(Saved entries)
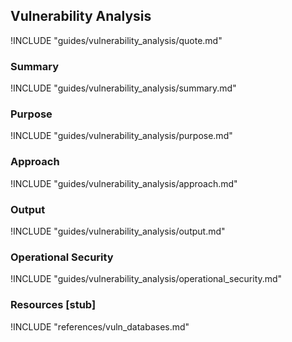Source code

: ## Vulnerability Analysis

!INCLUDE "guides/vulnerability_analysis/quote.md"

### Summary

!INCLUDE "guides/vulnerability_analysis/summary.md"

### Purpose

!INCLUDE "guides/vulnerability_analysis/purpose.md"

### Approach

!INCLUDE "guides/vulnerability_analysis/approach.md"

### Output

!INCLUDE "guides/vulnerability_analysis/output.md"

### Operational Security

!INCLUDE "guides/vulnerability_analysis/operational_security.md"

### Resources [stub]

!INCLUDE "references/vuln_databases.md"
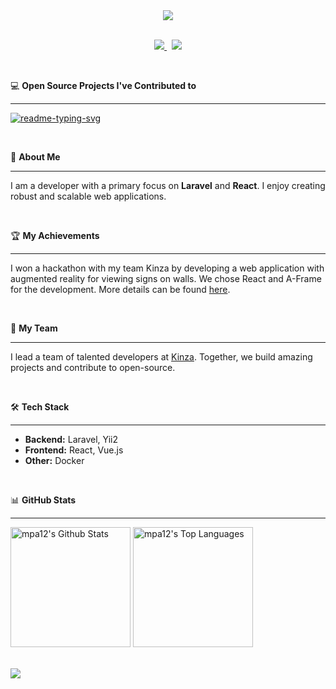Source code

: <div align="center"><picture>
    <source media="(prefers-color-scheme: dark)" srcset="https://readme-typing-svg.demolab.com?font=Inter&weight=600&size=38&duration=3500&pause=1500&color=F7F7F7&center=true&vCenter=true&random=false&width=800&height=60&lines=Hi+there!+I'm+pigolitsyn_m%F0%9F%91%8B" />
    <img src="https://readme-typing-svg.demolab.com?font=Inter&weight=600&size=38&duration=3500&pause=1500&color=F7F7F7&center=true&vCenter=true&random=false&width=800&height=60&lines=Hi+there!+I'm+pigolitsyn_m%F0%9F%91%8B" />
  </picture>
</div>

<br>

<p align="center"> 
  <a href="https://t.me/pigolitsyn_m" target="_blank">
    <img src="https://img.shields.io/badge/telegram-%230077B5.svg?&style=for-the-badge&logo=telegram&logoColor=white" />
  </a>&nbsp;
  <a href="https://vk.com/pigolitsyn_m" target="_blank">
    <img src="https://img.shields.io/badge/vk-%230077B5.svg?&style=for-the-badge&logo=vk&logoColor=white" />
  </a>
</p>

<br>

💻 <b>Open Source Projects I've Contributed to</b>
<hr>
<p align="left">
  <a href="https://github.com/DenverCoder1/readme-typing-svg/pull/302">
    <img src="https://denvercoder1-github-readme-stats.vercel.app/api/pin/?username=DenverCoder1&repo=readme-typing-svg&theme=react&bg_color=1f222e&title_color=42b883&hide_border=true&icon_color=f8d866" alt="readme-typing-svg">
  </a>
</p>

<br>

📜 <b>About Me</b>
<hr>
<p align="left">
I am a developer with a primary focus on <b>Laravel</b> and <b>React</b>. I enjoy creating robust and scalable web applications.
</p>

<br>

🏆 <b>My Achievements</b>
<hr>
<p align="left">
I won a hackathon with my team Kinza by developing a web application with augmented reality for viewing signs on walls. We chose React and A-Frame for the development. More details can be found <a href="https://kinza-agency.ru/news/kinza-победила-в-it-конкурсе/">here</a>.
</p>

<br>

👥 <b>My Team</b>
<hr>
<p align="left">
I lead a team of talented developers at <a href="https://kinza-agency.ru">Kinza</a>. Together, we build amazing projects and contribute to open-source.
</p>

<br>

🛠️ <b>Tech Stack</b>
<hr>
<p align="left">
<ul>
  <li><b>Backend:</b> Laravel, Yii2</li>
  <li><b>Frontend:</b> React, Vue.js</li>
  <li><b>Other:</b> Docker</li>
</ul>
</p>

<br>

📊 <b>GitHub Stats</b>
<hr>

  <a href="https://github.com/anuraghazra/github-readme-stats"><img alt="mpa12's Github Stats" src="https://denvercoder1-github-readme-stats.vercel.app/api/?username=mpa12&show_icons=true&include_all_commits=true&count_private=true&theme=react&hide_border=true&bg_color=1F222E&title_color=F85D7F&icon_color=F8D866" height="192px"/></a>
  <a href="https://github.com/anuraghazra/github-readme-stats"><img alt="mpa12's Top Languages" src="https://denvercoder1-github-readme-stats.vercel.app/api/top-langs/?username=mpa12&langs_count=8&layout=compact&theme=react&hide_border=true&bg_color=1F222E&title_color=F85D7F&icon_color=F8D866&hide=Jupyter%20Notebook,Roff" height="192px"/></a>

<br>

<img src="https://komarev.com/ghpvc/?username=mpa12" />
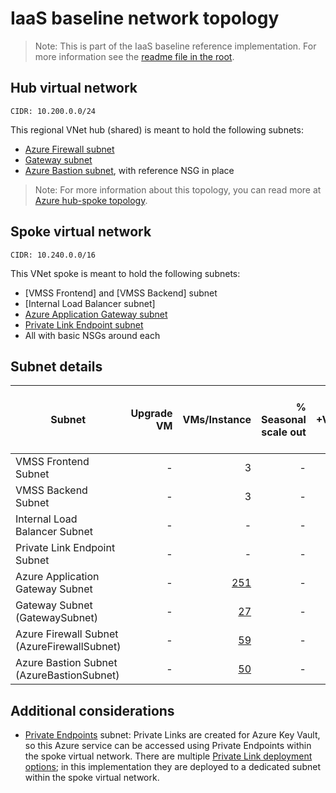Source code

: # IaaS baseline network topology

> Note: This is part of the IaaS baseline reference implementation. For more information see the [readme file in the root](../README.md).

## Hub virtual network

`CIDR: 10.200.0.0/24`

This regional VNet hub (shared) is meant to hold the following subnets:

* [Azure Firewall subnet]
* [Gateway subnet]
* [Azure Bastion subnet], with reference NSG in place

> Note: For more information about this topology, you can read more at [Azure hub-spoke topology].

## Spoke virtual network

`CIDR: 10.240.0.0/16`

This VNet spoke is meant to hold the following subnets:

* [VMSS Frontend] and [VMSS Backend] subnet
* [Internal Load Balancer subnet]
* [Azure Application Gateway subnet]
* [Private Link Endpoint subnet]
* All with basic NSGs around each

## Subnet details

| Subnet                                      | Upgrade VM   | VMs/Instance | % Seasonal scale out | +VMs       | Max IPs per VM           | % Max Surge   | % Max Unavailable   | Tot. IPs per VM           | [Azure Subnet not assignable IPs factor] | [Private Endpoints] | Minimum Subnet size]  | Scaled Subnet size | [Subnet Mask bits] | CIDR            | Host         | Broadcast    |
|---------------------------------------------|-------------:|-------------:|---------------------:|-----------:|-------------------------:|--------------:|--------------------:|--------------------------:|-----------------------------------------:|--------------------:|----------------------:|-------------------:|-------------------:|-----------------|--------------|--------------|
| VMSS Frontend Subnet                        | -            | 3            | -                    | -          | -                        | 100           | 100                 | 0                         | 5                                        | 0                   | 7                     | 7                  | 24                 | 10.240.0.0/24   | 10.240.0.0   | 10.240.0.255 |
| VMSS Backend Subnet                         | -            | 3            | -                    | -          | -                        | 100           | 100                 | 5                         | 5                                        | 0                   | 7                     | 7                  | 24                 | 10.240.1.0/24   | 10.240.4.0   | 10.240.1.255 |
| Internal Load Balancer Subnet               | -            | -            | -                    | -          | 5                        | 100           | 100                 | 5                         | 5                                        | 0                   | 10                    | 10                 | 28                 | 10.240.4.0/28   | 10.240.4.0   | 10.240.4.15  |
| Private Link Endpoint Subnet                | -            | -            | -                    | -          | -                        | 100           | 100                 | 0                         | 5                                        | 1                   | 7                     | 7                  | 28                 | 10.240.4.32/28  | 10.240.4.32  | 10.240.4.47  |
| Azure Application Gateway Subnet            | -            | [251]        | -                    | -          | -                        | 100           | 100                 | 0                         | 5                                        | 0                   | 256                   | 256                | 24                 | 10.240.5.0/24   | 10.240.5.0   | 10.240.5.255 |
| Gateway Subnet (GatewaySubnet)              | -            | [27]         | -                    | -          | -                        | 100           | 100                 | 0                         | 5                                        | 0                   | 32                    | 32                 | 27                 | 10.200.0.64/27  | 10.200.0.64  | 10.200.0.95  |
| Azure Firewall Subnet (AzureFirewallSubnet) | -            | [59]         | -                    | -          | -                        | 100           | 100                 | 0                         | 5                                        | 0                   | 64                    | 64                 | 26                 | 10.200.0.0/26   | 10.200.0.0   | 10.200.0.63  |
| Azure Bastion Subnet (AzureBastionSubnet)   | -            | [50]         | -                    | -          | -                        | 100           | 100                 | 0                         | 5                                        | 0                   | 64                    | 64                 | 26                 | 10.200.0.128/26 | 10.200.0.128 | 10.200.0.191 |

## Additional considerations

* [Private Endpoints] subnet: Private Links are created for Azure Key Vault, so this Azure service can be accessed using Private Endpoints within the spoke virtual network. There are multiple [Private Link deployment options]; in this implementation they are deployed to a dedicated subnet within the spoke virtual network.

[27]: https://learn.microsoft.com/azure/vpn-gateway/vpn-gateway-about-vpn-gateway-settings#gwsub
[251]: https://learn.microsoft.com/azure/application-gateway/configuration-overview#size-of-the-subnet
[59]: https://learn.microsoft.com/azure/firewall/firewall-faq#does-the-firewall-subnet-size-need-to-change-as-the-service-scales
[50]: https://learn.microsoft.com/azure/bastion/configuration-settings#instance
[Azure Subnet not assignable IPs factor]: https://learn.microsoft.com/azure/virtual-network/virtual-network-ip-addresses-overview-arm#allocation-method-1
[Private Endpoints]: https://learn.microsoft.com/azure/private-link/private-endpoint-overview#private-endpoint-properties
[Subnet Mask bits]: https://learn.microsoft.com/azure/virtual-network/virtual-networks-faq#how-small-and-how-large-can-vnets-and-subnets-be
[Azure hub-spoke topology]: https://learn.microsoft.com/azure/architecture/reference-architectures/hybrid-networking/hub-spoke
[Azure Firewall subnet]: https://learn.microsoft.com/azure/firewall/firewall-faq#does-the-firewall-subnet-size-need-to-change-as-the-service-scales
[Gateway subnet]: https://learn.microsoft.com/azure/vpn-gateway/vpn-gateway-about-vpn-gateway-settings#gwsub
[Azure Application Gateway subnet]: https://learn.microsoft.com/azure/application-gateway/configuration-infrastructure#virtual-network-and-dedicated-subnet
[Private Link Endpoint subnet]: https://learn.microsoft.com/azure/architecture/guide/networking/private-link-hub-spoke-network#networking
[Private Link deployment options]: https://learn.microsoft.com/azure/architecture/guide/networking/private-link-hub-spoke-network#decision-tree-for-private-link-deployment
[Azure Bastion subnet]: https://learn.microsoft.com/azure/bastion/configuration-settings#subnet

---

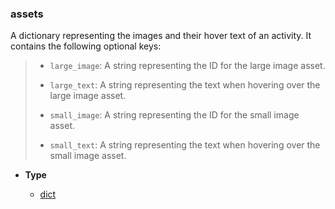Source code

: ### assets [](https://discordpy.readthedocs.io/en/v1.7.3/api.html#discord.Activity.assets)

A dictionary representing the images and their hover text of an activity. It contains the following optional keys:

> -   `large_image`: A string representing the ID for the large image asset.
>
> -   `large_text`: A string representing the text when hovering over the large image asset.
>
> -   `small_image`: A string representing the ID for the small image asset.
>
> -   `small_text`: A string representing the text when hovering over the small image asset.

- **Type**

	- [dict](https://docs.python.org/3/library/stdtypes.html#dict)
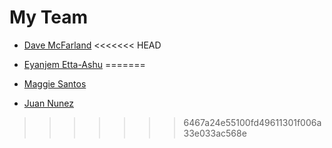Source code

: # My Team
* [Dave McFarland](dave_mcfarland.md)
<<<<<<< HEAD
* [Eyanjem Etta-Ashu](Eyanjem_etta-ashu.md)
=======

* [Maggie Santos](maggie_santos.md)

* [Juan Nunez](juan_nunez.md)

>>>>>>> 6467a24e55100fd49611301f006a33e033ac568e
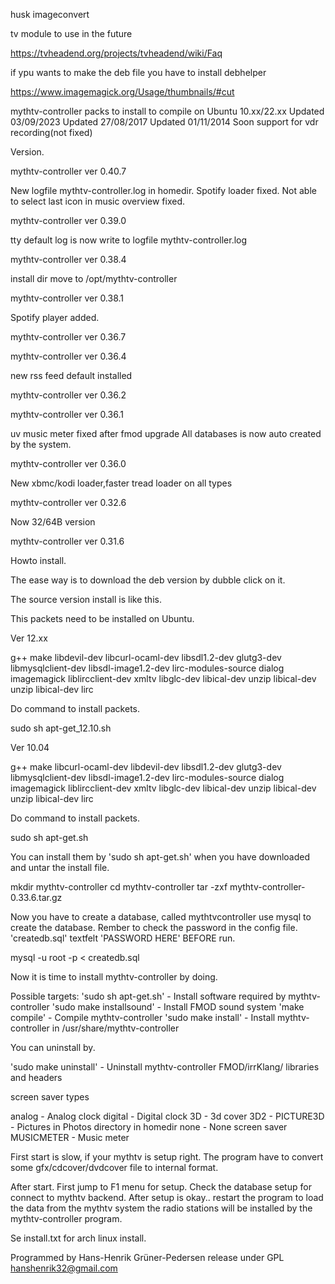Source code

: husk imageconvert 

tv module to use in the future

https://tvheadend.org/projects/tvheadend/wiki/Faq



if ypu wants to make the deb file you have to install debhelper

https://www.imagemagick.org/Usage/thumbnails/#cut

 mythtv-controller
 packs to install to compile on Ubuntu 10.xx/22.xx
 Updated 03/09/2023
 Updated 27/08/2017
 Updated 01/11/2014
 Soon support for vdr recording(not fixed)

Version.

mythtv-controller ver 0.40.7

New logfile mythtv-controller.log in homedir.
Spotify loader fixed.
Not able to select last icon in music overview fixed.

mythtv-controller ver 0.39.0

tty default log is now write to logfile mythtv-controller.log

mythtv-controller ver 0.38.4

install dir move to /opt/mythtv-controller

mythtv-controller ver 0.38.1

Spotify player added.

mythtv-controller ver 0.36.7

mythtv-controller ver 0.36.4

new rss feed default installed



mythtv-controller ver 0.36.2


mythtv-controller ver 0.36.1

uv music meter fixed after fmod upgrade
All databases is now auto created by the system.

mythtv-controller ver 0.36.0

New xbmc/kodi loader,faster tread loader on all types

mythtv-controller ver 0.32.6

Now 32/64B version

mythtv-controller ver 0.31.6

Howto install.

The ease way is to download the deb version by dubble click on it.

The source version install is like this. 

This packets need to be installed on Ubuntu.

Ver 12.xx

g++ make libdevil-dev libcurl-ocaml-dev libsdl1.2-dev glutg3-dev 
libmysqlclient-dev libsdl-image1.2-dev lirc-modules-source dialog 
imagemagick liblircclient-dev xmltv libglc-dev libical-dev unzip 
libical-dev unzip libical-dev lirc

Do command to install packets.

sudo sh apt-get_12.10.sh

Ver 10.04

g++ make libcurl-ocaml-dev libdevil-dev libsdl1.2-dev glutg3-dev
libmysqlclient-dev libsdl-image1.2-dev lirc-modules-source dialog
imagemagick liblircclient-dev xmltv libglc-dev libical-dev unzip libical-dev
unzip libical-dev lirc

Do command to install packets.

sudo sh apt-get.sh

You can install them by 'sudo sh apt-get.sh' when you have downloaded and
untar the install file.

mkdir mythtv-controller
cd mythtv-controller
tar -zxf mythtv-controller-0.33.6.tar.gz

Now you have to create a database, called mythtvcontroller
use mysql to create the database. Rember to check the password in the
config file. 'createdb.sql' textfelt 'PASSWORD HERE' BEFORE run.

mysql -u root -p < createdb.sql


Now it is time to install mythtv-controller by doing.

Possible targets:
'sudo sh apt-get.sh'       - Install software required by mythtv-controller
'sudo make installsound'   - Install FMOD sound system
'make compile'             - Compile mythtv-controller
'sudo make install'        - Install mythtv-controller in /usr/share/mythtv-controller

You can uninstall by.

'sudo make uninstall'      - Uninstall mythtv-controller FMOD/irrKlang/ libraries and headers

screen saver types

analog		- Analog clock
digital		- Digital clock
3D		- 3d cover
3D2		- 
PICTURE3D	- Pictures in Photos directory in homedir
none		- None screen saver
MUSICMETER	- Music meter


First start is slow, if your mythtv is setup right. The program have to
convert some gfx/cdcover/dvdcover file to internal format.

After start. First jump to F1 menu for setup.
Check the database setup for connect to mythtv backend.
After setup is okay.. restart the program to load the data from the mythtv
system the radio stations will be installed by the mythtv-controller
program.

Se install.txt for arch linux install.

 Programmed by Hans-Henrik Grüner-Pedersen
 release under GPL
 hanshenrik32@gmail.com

--

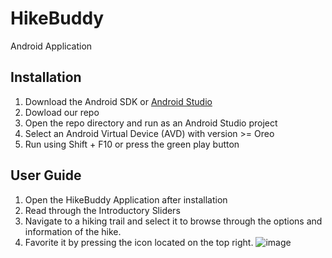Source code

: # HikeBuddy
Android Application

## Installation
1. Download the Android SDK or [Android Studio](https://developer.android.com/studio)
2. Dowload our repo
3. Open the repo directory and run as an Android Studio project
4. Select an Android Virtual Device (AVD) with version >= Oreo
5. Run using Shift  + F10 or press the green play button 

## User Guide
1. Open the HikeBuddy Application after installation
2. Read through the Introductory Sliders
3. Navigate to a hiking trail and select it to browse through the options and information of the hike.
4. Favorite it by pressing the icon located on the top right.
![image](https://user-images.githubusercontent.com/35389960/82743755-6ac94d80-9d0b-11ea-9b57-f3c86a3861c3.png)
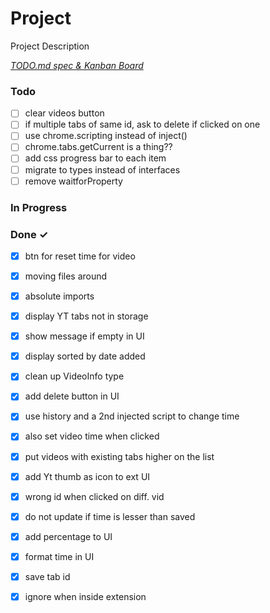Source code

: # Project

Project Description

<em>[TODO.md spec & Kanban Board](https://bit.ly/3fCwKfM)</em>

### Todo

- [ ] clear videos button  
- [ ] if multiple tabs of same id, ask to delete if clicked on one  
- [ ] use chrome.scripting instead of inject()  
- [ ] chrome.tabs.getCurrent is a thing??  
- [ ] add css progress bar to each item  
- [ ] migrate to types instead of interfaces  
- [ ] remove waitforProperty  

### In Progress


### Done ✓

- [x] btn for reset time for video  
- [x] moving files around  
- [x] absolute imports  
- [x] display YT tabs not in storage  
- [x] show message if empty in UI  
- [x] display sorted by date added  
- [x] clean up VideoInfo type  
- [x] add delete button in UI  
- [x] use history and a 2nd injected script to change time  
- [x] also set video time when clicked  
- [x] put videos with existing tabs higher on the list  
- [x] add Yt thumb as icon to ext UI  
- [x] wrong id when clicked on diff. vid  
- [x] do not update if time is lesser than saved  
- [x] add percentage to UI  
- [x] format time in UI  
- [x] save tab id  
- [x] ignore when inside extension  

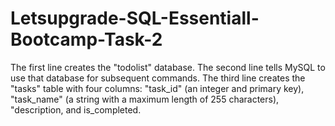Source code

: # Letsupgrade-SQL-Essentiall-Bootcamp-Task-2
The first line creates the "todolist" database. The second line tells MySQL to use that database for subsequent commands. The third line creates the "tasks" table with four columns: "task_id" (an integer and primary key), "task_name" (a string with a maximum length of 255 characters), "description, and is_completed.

### Action item
Taking the lines above, repeat exactly those from the line that contains "untar the install file." through the line that contains "screen saver types", and both of those lines as well. Include nothing else.

### Task result
untar the install file.

mkdir mythtv-controller
cd mythtv-controller
tar -zxf mythtv-controller-0.33.6.tar.gz

Now you have to create a database, called mythtvcontroller
use mysql to create the database. Rember to check the password in the
config file. 'createdb.sql' textfelt 'PASSWORD HERE' BEFORE run.

mysql -u root -p < createdb.sql


Now it is time to install mythtv-controller by doing.

Possible targets:
'sudo sh apt-get.sh'       - Install software required by mythtv-controller
'sudo make installsound'   - Install FMOD sound system
'make compile'             - Compile mythtv-controller
'sudo make install'        - Install mythtv-controller in /usr/share/mythtv-controller

You can uninstall by.

'sudo make uninstall'      - Uninstall mythtv-controller FMOD/irrKlang/ libraries and headers

screen saver types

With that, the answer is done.